PROVIDED DATA:
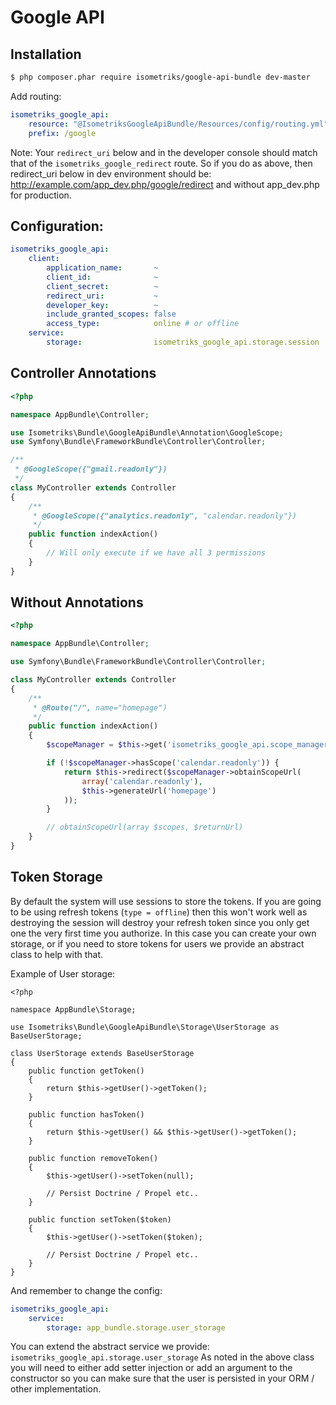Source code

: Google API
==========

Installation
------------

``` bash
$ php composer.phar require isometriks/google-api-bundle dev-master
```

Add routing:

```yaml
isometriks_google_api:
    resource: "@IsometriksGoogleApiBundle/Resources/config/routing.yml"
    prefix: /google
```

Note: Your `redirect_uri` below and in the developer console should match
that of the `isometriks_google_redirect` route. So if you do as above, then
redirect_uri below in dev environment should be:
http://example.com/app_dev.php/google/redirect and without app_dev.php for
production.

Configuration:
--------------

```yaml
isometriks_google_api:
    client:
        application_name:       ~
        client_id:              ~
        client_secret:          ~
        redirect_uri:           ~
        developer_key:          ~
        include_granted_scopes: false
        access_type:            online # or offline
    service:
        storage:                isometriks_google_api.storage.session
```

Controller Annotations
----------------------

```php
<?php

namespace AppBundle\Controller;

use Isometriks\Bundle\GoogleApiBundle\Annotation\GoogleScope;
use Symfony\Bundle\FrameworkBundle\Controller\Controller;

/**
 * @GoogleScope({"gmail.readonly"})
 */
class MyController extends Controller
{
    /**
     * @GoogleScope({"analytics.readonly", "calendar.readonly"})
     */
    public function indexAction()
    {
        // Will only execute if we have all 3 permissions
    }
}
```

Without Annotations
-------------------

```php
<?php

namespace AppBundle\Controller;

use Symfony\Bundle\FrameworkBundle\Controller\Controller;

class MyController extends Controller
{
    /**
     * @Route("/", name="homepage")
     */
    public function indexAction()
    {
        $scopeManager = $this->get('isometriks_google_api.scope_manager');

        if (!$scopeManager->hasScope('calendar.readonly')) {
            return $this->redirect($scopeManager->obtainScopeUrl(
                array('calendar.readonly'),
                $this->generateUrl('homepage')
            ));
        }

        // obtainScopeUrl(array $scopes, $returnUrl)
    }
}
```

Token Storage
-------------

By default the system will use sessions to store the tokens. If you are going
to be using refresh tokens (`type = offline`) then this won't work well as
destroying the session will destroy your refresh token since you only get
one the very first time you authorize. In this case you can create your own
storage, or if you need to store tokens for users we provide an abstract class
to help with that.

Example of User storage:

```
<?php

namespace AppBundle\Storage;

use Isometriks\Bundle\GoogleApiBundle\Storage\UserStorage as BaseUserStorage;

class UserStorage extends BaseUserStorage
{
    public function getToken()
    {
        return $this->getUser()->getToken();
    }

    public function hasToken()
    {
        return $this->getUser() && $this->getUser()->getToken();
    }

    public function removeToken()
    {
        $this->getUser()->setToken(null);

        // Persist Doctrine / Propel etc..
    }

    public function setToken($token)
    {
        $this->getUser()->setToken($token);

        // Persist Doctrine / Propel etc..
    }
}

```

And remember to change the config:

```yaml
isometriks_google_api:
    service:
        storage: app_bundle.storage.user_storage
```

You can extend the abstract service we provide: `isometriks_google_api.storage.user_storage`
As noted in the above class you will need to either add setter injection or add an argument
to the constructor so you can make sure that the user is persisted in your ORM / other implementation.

EXERCISE REQUIREMENTS: Exactly as written, give the entries above again, with no images.

WRITTEN ANSWER:
Source code

: Google API
==========

Installation
------------

``` bash
$ php composer.phar require isometriks/google-api-bundle dev-master
```

Add routing:

```yaml
isometriks_google_api:
    resource: "@IsometriksGoogleApiBundle/Resources/config/routing.yml"
    prefix: /google
```

Note: Your `redirect_uri` below and in the developer console should match
that of the `isometriks_google_redirect` route. So if you do as above, then
redirect_uri below in dev environment should be:
http://example.com/app_dev.php/google/redirect and without app_dev.php for
production.

Configuration:
--------------

```yaml
isometriks_google_api:
    client:
        application_name:       ~
        client_id:              ~
        client_secret:          ~
        redirect_uri:           ~
        developer_key:          ~
        include_granted_scopes: false
        access_type:            online # or offline
    service:
        storage:                isometriks_google_api.storage.session
```

Controller Annotations
----------------------

```php
<?php

namespace AppBundle\Controller;

use Isometriks\Bundle\GoogleApiBundle\Annotation\GoogleScope;
use Symfony\Bundle\FrameworkBundle\Controller\Controller;

/**
 * @GoogleScope({"gmail.readonly"})
 */
class MyController extends Controller
{
    /**
     * @GoogleScope({"analytics.readonly", "calendar.readonly"})
     */
    public function indexAction()
    {
        // Will only execute if we have all 3 permissions
    }
}
```

Without Annotations
-------------------

```php
<?php

namespace AppBundle\Controller;

use Symfony\Bundle\FrameworkBundle\Controller\Controller;

class MyController extends Controller
{
    /**
     * @Route("/", name="homepage")
     */
    public function indexAction()
    {
        $scopeManager = $this->get('isometriks_google_api.scope_manager');

        if (!$scopeManager->hasScope('calendar.readonly')) {
            return $this->redirect($scopeManager->obtainScopeUrl(
                array('calendar.readonly'),
                $this->generateUrl('homepage')
            ));
        }

        // obtainScopeUrl(array $scopes, $returnUrl)
    }
}
```

Token Storage
-------------

By default the system will use sessions to store the tokens. If you are going
to be using refresh tokens (`type = offline`) then this won't work well as
destroying the session will destroy your refresh token since you only get
one the very first time you authorize. In this case you can create your own
storage, or if you need to store tokens for users we provide an abstract class
to help with that.

Example of User storage:

```
<?php

namespace AppBundle\Storage;

use Isometriks\Bundle\GoogleApiBundle\Storage\UserStorage as BaseUserStorage;

class UserStorage extends BaseUserStorage
{
    public function getToken()
    {
        return $this->getUser()->getToken();
    }

    public function hasToken()
    {
        return $this->getUser() && $this->getUser()->getToken();
    }

    public function removeToken()
    {
        $this->getUser()->setToken(null);

        // Persist Doctrine / Propel etc..
    }

    public function setToken($token)
    {
        $this->getUser()->setToken($token);

        // Persist Doctrine / Propel etc..
    }
}

```

And remember to change the config:

```yaml
isometriks_google_api:
    service:
        storage: app_bundle.storage.user_storage
```

You can extend the abstract service we provide: `isometriks_google_api.storage.user_storage`
As noted in the above class you will need to either add setter injection or add an argument
to the constructor so you can make sure that the user is persisted in your ORM / other implementation.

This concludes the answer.